Records for the task —
▽

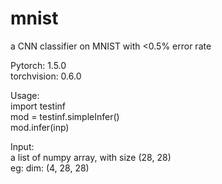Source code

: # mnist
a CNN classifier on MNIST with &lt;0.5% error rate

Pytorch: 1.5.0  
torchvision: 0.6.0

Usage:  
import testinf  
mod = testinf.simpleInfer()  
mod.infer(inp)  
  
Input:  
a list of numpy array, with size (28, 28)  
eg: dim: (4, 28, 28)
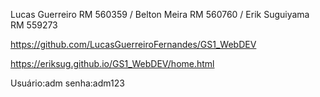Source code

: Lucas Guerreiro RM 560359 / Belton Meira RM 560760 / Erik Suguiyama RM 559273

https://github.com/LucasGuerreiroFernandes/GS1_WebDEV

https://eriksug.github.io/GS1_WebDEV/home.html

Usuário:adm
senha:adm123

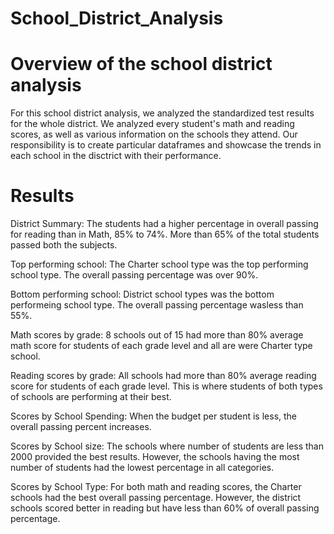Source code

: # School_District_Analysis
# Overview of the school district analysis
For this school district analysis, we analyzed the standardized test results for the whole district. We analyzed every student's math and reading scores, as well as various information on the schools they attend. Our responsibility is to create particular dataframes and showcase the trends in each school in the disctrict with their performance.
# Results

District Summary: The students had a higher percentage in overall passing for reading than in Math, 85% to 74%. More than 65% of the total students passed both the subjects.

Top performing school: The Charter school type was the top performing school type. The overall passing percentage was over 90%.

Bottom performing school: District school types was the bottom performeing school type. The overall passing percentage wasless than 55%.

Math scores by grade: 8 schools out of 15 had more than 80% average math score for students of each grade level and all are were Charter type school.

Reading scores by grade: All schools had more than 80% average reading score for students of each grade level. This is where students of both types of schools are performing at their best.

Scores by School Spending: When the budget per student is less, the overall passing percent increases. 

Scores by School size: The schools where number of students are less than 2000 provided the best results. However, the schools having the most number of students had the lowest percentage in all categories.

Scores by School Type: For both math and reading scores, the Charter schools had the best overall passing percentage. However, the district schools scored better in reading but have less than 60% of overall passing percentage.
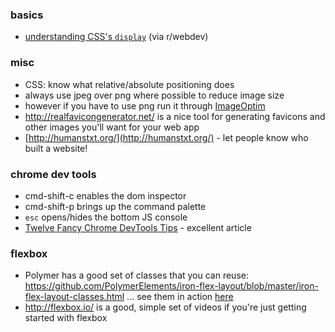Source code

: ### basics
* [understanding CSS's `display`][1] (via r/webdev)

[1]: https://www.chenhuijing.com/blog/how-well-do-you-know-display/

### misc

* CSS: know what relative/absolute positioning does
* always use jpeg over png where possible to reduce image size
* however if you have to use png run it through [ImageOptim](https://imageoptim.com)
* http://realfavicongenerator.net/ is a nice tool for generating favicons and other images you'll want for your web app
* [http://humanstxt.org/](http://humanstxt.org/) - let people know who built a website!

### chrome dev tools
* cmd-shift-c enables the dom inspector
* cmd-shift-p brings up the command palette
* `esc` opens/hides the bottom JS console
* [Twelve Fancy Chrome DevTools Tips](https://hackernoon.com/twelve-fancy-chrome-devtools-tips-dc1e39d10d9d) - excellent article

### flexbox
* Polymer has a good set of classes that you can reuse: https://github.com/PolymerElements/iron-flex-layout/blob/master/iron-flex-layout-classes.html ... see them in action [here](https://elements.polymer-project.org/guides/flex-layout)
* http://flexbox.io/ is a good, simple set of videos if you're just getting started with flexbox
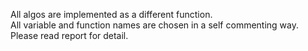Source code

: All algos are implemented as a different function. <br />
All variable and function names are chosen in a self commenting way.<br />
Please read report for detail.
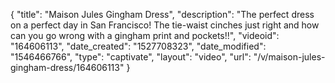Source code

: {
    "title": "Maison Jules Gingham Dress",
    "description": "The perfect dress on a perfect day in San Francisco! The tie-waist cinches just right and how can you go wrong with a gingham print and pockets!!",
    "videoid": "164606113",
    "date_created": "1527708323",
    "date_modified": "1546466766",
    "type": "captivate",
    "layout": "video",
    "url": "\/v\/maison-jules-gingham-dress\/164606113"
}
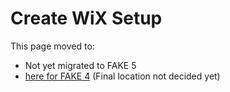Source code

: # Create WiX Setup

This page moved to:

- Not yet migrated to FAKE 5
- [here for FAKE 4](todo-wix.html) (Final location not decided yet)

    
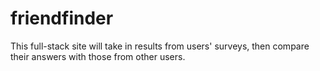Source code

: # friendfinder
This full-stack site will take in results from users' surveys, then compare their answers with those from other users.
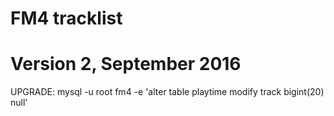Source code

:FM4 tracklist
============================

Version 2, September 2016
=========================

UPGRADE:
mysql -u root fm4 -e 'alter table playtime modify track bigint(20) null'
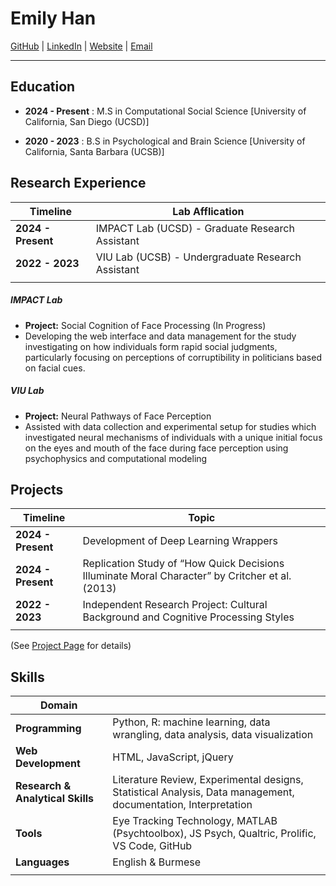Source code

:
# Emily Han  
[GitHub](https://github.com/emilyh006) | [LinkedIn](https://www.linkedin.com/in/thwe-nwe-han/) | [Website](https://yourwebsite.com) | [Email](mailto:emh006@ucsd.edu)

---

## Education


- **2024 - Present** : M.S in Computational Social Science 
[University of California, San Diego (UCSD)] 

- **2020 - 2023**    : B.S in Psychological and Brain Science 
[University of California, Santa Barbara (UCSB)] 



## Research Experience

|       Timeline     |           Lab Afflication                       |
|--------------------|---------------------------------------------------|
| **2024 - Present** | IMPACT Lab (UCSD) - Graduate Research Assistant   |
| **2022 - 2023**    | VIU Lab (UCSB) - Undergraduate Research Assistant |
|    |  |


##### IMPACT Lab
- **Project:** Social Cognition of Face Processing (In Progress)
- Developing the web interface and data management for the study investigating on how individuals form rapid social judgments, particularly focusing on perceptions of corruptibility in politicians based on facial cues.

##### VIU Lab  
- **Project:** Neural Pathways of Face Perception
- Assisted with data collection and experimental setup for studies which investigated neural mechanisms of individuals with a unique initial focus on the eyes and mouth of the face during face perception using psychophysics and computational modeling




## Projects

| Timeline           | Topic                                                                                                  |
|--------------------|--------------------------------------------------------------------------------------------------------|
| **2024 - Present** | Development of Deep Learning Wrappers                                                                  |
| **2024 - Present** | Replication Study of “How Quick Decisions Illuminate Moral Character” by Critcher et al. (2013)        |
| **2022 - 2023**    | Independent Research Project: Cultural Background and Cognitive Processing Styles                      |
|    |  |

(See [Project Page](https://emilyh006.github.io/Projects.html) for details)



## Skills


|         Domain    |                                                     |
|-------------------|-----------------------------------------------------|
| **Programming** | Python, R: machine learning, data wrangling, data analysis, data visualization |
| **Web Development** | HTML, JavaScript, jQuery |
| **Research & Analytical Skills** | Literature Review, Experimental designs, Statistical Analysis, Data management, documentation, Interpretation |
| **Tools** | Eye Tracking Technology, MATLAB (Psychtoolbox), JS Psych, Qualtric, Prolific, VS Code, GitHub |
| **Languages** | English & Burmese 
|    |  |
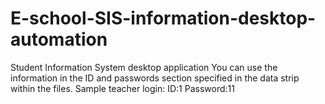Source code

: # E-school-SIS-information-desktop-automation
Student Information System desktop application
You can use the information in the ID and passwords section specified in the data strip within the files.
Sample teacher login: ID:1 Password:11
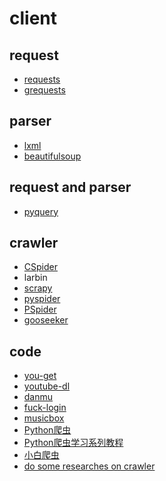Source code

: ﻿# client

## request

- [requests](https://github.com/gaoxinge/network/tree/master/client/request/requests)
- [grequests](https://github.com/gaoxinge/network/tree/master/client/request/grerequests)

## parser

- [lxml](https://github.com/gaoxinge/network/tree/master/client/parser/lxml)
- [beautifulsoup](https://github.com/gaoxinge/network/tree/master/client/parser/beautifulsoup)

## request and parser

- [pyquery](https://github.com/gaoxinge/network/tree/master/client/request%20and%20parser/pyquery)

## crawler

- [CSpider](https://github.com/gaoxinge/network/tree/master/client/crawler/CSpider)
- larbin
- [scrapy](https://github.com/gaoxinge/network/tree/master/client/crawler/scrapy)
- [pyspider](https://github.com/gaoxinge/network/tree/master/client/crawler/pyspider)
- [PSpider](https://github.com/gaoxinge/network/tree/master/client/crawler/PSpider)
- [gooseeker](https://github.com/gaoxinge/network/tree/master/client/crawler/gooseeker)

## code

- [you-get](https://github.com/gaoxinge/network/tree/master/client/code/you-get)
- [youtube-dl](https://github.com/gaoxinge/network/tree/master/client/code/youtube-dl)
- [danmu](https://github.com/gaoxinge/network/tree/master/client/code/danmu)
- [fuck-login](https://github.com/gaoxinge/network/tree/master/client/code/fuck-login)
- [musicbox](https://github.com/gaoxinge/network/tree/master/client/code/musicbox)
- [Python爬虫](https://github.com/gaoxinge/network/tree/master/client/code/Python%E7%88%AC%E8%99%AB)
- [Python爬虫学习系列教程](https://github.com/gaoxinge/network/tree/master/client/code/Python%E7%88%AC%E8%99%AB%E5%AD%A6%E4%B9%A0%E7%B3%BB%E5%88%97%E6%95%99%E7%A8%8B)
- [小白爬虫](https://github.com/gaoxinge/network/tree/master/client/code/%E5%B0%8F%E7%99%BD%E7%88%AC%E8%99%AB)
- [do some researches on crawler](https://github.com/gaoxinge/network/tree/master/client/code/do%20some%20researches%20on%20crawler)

△

All that is needed is the number of lines in the listing holding the word "their".

Task answer — 3